*Your instructions:* Using the records below, please work out how many lines contain "graph"; answer with the number alone.

*Data shown:*
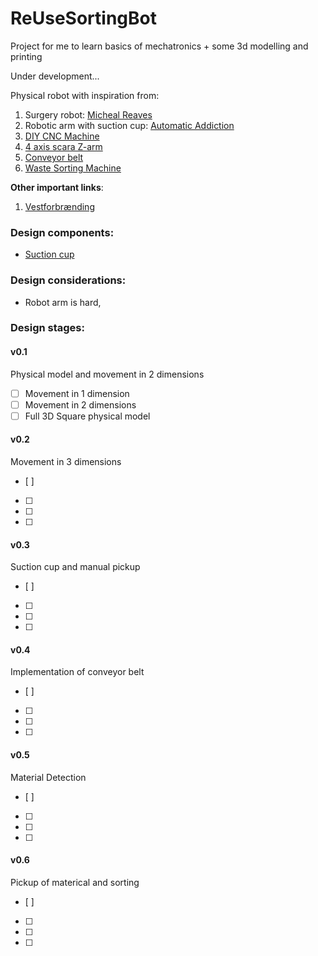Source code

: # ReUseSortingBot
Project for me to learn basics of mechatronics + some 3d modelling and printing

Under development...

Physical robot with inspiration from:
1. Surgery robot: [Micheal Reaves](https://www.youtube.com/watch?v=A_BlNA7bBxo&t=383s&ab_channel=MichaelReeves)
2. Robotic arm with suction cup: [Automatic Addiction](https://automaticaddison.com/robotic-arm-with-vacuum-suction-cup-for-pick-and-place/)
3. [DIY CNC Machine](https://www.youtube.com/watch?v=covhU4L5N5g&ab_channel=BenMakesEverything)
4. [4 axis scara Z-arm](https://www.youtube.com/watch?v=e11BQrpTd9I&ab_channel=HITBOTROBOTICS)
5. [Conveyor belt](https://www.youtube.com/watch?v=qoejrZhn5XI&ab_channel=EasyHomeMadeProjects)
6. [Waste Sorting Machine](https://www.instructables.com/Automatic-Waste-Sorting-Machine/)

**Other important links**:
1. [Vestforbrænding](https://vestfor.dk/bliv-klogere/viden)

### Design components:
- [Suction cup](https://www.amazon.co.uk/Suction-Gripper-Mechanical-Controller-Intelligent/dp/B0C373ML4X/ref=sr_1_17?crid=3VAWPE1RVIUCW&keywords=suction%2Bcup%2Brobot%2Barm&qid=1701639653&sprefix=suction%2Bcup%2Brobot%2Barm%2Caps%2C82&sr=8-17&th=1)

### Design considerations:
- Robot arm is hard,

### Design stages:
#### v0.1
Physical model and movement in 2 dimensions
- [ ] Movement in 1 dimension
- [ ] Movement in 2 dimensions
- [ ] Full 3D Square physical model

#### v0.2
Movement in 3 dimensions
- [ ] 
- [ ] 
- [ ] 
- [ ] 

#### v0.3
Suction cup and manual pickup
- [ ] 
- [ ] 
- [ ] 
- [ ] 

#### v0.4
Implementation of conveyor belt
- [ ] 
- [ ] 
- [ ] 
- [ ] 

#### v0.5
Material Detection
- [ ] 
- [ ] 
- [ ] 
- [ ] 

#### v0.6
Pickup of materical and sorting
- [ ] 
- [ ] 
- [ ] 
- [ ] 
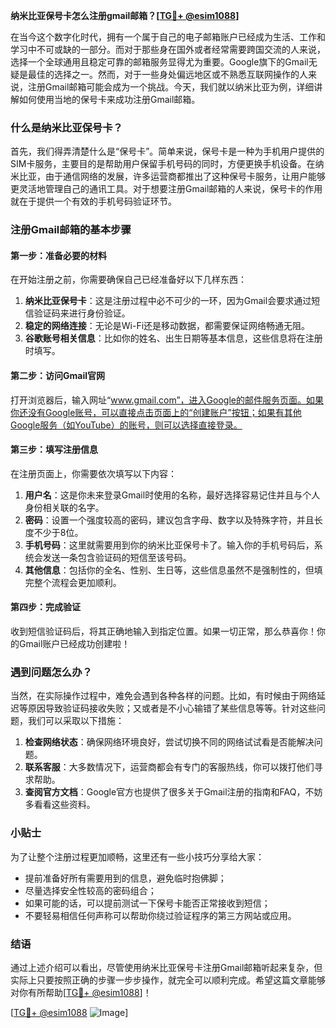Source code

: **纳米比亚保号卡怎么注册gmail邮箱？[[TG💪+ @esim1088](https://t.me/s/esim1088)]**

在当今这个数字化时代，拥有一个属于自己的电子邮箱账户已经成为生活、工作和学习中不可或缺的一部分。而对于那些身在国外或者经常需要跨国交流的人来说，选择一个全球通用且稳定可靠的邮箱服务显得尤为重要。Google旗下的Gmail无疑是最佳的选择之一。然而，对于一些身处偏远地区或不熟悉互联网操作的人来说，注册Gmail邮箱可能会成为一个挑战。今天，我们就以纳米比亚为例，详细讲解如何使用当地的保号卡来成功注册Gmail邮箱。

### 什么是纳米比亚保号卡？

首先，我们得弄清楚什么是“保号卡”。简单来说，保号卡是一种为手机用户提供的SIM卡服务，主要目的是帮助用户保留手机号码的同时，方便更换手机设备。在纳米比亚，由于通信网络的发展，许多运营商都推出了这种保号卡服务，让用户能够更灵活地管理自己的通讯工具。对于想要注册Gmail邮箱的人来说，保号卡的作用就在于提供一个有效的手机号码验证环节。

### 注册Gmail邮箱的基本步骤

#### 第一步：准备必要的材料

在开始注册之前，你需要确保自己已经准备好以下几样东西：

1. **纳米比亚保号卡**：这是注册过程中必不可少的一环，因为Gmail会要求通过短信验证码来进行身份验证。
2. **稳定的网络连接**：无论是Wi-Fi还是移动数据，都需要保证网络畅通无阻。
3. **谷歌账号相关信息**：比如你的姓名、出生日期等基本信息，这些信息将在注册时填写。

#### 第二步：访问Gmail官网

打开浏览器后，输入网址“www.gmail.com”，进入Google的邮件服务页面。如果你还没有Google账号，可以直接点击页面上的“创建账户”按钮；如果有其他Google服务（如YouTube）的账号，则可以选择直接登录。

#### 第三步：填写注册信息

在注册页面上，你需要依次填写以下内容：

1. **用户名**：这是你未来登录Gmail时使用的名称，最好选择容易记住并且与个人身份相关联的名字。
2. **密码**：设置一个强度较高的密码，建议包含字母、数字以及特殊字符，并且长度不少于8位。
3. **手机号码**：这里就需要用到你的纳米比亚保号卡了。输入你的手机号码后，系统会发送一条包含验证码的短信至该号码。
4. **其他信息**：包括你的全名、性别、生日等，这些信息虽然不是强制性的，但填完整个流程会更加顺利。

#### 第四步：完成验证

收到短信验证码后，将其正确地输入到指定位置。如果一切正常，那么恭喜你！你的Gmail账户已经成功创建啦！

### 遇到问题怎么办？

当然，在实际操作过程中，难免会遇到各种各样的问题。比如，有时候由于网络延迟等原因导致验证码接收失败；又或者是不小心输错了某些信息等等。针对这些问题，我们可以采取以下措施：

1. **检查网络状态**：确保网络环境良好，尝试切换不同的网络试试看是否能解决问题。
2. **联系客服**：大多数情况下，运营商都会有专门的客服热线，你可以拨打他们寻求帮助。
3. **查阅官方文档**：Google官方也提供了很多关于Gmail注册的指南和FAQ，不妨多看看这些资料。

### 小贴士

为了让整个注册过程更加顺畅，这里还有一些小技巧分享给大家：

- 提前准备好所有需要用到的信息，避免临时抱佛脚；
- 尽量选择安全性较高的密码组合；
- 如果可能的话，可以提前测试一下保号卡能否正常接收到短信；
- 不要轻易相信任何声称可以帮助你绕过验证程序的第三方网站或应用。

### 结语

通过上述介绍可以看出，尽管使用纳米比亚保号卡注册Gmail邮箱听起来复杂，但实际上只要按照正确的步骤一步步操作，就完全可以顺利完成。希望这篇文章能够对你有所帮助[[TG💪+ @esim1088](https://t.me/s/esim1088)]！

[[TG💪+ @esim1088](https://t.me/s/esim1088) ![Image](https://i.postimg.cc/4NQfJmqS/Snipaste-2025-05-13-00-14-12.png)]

---

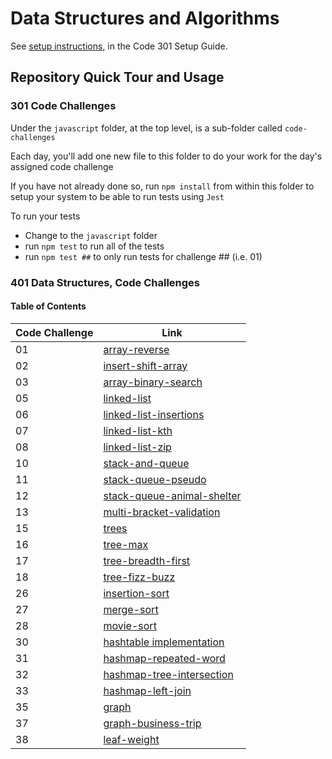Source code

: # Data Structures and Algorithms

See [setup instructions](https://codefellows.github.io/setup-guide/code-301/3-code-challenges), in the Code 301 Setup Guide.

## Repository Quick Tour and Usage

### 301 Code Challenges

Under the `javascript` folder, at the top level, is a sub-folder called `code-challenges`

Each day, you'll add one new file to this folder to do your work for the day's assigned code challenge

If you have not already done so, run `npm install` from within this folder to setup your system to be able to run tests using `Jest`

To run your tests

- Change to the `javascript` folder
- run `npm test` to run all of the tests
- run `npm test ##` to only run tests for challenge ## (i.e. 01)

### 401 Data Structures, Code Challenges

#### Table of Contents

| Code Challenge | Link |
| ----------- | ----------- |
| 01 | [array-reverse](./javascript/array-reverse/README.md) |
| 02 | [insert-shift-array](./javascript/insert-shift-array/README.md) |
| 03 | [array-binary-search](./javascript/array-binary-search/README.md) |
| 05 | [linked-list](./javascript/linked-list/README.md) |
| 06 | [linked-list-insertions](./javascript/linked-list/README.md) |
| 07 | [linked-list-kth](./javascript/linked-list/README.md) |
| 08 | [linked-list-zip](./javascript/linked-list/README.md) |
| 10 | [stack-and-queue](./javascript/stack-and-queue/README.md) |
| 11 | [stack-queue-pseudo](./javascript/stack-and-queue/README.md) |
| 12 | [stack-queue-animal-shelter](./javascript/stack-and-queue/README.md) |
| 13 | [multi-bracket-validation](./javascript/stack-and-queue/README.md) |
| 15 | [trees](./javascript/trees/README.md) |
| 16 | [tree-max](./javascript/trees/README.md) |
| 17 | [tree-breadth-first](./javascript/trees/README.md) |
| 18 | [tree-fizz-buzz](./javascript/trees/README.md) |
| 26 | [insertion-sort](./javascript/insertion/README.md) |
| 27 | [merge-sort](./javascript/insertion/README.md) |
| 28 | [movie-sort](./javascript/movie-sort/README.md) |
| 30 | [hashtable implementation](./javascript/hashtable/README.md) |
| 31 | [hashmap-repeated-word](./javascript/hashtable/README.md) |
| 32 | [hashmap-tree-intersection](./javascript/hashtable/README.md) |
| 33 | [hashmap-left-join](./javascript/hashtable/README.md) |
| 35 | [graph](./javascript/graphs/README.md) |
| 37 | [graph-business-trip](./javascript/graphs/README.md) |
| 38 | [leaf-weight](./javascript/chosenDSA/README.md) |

*Solution for this task:* 2